*** Opening of Record excerpts ***
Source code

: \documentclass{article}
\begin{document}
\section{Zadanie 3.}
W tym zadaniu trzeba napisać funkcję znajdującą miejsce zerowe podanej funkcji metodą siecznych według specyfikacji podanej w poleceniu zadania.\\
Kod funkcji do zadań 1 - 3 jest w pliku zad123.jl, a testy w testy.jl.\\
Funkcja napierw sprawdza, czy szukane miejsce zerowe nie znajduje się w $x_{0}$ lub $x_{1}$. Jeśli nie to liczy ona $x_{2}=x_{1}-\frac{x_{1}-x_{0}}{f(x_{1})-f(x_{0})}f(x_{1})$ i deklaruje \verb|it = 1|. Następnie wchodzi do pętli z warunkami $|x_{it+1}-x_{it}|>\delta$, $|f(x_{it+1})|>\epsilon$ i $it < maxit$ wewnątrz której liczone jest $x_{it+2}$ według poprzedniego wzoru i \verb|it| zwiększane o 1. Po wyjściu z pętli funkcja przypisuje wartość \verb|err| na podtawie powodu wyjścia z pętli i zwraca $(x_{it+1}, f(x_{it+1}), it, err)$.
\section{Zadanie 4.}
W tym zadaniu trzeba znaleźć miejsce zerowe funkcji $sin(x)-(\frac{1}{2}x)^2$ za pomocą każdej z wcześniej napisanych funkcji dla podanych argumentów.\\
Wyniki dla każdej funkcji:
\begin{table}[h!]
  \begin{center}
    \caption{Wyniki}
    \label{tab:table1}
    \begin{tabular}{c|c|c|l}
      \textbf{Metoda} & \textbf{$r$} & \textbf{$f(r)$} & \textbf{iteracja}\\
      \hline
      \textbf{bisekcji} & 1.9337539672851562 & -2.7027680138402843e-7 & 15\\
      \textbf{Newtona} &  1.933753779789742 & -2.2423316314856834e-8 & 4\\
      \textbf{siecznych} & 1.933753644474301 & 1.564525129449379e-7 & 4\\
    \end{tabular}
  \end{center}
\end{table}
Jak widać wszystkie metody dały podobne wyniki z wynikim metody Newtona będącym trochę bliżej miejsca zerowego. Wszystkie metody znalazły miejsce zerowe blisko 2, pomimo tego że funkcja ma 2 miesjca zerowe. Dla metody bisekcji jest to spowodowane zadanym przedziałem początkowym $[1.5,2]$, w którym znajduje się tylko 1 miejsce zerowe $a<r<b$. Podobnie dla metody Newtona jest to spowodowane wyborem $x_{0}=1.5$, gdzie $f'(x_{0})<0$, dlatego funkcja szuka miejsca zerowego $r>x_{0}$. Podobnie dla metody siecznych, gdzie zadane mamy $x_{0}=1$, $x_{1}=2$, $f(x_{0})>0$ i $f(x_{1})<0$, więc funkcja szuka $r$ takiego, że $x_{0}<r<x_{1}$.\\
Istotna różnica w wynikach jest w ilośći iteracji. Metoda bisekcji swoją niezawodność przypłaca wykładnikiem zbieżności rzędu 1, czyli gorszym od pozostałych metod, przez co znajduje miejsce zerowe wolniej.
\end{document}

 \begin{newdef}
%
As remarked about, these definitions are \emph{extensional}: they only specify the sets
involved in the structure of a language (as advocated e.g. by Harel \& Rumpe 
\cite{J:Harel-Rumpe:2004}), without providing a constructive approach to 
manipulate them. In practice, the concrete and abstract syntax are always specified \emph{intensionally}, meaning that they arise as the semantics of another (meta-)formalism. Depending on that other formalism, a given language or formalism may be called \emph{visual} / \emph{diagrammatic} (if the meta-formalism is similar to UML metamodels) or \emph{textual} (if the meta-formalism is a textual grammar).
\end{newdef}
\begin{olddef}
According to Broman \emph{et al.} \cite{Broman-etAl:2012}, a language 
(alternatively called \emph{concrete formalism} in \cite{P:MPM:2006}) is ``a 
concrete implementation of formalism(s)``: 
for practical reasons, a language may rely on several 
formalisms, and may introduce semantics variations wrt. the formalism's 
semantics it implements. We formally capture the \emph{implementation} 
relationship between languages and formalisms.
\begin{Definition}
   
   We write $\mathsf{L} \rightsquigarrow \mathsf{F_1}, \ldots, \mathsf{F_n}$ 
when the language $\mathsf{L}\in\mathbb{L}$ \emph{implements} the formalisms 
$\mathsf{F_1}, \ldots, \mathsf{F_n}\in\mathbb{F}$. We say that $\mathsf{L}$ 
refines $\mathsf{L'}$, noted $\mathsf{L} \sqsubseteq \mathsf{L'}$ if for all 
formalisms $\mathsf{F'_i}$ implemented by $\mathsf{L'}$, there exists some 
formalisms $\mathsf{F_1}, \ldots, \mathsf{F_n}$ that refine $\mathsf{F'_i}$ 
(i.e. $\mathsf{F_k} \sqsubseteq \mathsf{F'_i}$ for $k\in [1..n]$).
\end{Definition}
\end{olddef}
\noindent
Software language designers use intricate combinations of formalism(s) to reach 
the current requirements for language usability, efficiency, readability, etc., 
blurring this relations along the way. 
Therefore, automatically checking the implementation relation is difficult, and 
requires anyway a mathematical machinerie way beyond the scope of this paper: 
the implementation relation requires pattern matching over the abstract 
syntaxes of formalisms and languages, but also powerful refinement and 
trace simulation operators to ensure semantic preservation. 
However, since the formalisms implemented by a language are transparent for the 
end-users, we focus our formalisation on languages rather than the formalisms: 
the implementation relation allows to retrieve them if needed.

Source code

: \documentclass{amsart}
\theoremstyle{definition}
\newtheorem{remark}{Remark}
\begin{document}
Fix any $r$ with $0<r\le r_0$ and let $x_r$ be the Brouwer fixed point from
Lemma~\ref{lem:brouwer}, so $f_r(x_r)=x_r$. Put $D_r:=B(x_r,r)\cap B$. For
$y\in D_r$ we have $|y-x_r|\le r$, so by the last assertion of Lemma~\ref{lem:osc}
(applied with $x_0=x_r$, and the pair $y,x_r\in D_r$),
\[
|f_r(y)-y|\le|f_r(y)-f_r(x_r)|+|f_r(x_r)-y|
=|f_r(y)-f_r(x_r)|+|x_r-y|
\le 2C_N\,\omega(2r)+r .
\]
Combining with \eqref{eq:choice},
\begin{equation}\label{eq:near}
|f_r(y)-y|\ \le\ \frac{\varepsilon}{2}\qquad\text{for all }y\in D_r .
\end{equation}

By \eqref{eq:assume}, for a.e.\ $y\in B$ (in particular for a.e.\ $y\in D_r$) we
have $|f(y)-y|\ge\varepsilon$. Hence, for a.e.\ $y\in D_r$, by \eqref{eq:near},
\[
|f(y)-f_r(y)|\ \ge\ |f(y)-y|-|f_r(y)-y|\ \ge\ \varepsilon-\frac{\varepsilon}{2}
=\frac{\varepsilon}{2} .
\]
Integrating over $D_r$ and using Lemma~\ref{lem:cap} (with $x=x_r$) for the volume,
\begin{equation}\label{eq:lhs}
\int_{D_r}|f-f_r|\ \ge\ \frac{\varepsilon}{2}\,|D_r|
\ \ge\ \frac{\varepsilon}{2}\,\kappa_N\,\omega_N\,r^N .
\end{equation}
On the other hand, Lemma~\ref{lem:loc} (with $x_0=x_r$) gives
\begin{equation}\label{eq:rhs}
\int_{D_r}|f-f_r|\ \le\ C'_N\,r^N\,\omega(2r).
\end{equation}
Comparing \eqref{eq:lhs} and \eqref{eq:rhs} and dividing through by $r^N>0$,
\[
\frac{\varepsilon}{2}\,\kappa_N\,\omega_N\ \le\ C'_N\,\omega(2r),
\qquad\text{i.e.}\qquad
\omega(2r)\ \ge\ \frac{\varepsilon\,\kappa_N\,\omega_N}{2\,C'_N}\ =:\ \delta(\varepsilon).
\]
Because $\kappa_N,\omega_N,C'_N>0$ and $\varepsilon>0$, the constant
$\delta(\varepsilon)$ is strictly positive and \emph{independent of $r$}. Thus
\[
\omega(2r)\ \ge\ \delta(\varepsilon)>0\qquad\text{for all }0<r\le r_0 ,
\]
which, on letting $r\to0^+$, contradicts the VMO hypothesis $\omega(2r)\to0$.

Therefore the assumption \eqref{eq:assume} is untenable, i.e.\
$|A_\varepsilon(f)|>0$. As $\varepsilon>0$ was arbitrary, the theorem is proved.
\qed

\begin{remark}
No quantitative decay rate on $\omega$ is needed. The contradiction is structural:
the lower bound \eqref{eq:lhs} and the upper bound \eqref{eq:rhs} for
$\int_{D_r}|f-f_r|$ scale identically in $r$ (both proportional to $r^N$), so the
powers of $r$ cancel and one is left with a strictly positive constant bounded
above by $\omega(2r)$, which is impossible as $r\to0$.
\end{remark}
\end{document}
*** Close of Record excerpts ***
# What you have to do
Look through the entries and find each line that has the string "varepsilon". Copy those lines.

# Result for this task
|f_r(y)-y|\ \le\ \frac{\varepsilon}{2}\qquad\text{for all }y\in D_r .
have $|f(y)-y|\ge\varepsilon$. Hence, for a.e.\ $y\in D_r$, by \eqref{eq:near},
|f(y)-f_r(y)|\ \ge\ |f(y)-y|-|f_r(y)-y|\ \ge\ \varepsilon-\frac{\varepsilon}{2}
=\frac{\varepsilon}{2} .
\int_{D_r}|f-f_r|\ \ge\ \frac{\varepsilon}{2}\,|D_r|
\ \ge\ \frac{\varepsilon}{2}\,\kappa_N\,\omega_N\,r^N .
\frac{\varepsilon}{2}\,\kappa_N\,\omega_N\ \le\ C'_N\,\omega(2r),
\omega(2r)\ \ge\ \frac{\varepsilon\,\kappa_N\,\omega_N}{2\,C'_N}\ =:\ \delta(\varepsilon).
Because $\kappa_N,\omega_N,C'_N>0$ and $\varepsilon>0$, the constant
$\delta(\varepsilon)$ is strictly positive and \emph{independent of $r$}. Thus
\omega(2r)\ \ge\ \delta(\varepsilon)>0\qquad\text{for all }0<r\le r_0 ,
$|A_\varepsilon(f)|>0$. As $\varepsilon>0$ was arbitrary, the theorem is proved.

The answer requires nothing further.